Although we were only in St. Petersburg for a few nights we managed to squeeze in Russian, Azeri and Armenian dining experiences. Probably the fanciest and most memorable was Cococo. Located in a hotel and owned by Sergey Shnurov, aka “Shnur” of the famed ska-punk band Leningrad, this is reputedly the best restaurant in town.
Here’s the view from our table back towards the bar.
And looking in the other direction we could see the kitchen, behind this richly decorated sliding door.
Our dining companion went à la carte, while my wife and I took the “classics” tasting menu.
First up, salmon ice cream. Very smooth and creamy, and very salmony. I could have eaten a much larger one (the scoop was barely a mouthful).
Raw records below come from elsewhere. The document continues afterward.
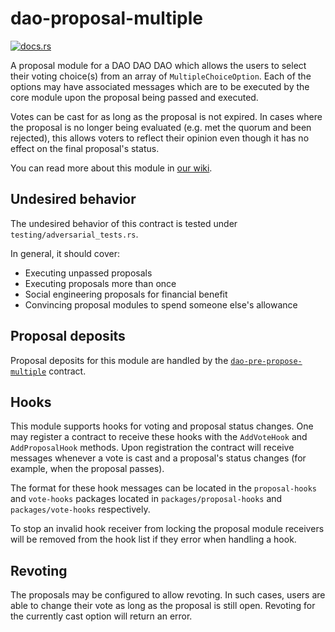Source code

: # dao-proposal-multiple

[![docs.rs](https://img.shields.io/docsrs/dao-proposal-multiple)](https://docs.rs/dao-proposal-multiple/latest/dao_proposal_multiple/)

A proposal module for a DAO DAO DAO which allows the users to select
their voting choice(s) from an array of `MultipleChoiceOption`.
Each of the options may have associated messages which are to be
executed by the core module upon the proposal being passed and executed.

Votes can be cast for as long as the proposal is not expired. In cases
where the proposal is no longer being evaluated (e.g. met the quorum and
been rejected), this allows voters to reflect their opinion even though
it has no effect on the final proposal's status.

You can read more about this module in [our wiki](https://github.com/DA0-DA0/dao-contracts/wiki/Multiple-Choice-Proposal-Module).

## Undesired behavior

The undesired behavior of this contract is tested under `testing/adversarial_tests.rs`.

In general, it should cover:
- Executing unpassed proposals
- Executing proposals more than once
- Social engineering proposals for financial benefit
- Convincing proposal modules to spend someone else's allowance

## Proposal deposits

Proposal deposits for this module are handled by the
[`dao-pre-propose-multiple`](../../pre-propose/dao-pre-propose-multiple)
contract.

## Hooks

This module supports hooks for voting and proposal status changes. One
may register a contract to receive these hooks with the `AddVoteHook`
and `AddProposalHook` methods. Upon registration the contract will
receive messages whenever a vote is cast and a proposal's status
changes (for example, when the proposal passes).

The format for these hook messages can be located in the
`proposal-hooks` and `vote-hooks` packages located in
`packages/proposal-hooks` and `packages/vote-hooks` respectively.

To stop an invalid hook receiver from locking the proposal module
receivers will be removed from the hook list if they error when
handling a hook.

## Revoting

The proposals may be configured to allow revoting.
In such cases, users are able to change their vote as long as the proposal is still open.
Revoting for the currently cast option will return an error.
A little tart filled with cottage cheese, mackerel and baked beetroot. Russians really seem to like beetroot and use it a lot (as you will soon see). The cream on top is made from peas, if I recall correctly. Behind it is a cream-filled “buckwheat nut”.
As at White Rabbit, the bread and butter was served as its own separate course.
Here’s the butter. Can you guess what the red dust on top is? Beetroot, of course.
Roast beetroot salad with Circassia cheese. Our friend had this as her starter on her shorter menu, and we were a little surprised to be given the same size portion as her. It was lovely, but perhaps half this size would have been enough considering that it’s part of lengthy tasting menu.
Mushroom consommé, wild boar dumplings, smoked sour cream. Dumplings are another Russian staple and the sour cream set off the gamey flavour nicely.
Fun presentation of the next dish. Of the two choices we snubbed the cod and went for the more rustic-sounding buckwheat porridge with porcini mushrooms and stewed beef cheeks. The axe at right is actually a piece of moulded and dyed butter on a stick, which you use to stir the porridge until the butter melts.
Pre-dessert: sugared cranberries.
Not our dessert; our friend saw a photo of this on the website and booked the table almost on that basis alone (plus a colleague’s recommendation). Yes, it’s supposed to be broken, and it’s made of chocolate and the whole thing is edible (except the wooden board underneath, I think).
With our menu we got “cococorn”, which is a pot of small scoops of popcorn-flavoured ice cream.
Followed by a tea-flavoured jelly shaped like a rooster.
Pretty impressive overall, and at around €40 for the whole menu, amazing value.